• TASK INSTRUCTIONS:
Copy, word for word, each line of the data below from the first through the line containing "recovering plants (0.059).", and stop there.

· · · ·

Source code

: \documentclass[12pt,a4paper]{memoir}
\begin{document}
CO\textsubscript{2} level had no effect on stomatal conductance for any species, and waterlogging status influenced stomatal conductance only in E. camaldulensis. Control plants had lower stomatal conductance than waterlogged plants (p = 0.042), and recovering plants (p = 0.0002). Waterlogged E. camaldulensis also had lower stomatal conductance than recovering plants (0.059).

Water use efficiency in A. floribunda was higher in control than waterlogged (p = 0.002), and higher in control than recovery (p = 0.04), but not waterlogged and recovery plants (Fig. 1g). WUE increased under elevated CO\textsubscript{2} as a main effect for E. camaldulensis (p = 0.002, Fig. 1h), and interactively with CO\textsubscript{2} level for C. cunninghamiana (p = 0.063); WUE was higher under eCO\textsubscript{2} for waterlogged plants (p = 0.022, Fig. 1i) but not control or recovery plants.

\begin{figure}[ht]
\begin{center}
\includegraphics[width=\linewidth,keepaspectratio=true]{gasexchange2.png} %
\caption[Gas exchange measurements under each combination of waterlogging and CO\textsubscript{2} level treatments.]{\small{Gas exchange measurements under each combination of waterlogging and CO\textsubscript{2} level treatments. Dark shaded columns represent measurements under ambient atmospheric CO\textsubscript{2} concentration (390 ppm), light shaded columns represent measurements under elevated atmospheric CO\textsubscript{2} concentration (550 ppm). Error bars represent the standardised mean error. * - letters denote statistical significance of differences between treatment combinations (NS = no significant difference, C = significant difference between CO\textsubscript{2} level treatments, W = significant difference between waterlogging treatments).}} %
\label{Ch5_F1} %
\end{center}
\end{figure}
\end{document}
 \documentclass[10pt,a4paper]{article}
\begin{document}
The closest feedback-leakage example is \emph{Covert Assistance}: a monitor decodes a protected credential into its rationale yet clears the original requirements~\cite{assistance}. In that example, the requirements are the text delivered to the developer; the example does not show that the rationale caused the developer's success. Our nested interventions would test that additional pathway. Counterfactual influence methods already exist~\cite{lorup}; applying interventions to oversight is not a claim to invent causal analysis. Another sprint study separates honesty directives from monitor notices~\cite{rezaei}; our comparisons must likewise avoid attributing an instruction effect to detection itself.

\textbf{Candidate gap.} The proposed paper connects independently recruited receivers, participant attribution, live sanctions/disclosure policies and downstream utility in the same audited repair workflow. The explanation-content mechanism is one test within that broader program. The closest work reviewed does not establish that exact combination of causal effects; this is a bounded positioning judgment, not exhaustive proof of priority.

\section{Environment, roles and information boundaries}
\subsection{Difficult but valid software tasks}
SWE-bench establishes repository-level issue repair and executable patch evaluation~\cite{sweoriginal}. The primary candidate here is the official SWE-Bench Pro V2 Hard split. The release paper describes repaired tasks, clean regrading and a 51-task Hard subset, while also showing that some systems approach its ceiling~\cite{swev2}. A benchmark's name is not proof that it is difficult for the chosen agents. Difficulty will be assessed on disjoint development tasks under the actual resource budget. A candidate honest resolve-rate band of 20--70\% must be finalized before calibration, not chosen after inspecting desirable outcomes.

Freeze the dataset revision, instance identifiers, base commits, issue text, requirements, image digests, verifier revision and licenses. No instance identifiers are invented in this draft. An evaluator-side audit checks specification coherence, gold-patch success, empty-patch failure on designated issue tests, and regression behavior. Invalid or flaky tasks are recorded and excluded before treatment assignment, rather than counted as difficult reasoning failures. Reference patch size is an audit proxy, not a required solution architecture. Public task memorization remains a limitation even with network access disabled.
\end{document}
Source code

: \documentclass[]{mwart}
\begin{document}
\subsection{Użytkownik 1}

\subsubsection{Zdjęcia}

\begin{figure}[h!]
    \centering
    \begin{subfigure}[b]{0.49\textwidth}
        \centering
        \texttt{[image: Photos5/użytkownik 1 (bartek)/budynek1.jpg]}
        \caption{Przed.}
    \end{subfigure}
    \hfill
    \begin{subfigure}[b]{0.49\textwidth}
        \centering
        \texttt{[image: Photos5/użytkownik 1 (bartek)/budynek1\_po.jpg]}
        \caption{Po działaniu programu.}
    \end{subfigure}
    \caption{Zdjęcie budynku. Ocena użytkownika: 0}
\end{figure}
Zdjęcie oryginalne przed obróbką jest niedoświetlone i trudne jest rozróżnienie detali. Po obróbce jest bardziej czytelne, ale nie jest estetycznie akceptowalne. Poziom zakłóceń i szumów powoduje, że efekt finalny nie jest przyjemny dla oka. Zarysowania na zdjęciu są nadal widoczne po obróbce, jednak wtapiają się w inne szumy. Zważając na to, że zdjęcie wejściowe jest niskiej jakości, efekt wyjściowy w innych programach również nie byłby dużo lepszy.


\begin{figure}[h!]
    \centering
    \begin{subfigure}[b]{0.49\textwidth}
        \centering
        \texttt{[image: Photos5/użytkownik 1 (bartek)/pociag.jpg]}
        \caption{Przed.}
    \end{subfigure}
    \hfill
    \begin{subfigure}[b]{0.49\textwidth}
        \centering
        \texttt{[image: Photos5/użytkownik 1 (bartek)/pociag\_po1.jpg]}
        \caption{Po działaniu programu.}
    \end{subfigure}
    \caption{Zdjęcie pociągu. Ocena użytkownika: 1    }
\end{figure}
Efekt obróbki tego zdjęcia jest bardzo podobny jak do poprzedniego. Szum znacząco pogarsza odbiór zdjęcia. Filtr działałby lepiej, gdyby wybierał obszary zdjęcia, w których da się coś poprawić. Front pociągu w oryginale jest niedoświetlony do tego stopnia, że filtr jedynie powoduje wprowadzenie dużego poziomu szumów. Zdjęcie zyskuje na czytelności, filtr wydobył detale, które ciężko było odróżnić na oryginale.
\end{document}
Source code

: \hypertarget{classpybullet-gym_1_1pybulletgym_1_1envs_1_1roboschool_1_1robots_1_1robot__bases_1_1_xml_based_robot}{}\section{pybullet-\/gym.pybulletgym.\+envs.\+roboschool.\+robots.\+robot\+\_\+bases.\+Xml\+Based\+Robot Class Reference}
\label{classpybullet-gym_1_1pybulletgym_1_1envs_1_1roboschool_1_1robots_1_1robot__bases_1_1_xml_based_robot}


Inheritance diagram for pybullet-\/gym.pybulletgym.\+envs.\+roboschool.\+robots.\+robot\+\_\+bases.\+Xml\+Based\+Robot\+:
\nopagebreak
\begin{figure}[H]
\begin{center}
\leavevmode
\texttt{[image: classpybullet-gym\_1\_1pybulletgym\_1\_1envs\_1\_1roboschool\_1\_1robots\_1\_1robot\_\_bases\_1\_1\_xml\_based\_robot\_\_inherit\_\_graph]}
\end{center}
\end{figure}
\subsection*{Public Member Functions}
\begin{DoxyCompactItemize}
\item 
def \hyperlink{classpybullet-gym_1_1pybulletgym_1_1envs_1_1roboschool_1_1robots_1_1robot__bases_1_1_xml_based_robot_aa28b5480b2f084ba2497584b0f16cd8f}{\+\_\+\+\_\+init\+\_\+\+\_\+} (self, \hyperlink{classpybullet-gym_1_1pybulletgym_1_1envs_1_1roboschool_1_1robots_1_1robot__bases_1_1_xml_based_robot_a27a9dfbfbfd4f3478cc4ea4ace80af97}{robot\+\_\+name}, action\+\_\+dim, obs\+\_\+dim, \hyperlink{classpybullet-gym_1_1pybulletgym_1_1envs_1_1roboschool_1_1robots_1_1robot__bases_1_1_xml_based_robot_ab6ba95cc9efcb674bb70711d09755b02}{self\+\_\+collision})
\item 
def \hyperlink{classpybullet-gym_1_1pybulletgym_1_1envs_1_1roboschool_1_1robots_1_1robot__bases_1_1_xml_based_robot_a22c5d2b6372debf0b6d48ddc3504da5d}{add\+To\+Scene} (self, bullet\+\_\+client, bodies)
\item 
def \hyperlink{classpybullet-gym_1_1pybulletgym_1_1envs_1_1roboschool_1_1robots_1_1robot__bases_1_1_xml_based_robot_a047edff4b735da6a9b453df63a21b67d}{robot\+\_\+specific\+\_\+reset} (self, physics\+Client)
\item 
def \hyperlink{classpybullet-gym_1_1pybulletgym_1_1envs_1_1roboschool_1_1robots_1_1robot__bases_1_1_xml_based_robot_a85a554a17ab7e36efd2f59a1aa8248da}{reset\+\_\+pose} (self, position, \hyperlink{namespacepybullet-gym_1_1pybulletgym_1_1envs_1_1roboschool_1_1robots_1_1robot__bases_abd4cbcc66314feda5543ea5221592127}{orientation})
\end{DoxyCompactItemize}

· · · ·

• EXERCISE SOLUTION:
Source code

: \documentclass[12pt,a4paper]{memoir}
\begin{document}
CO\textsubscript{2} level had no effect on stomatal conductance for any species, and waterlogging status influenced stomatal conductance only in E. camaldulensis. Control plants had lower stomatal conductance than waterlogged plants (p = 0.042), and recovering plants (p = 0.0002). Waterlogged E. camaldulensis also had lower stomatal conductance than recovering plants (0.059).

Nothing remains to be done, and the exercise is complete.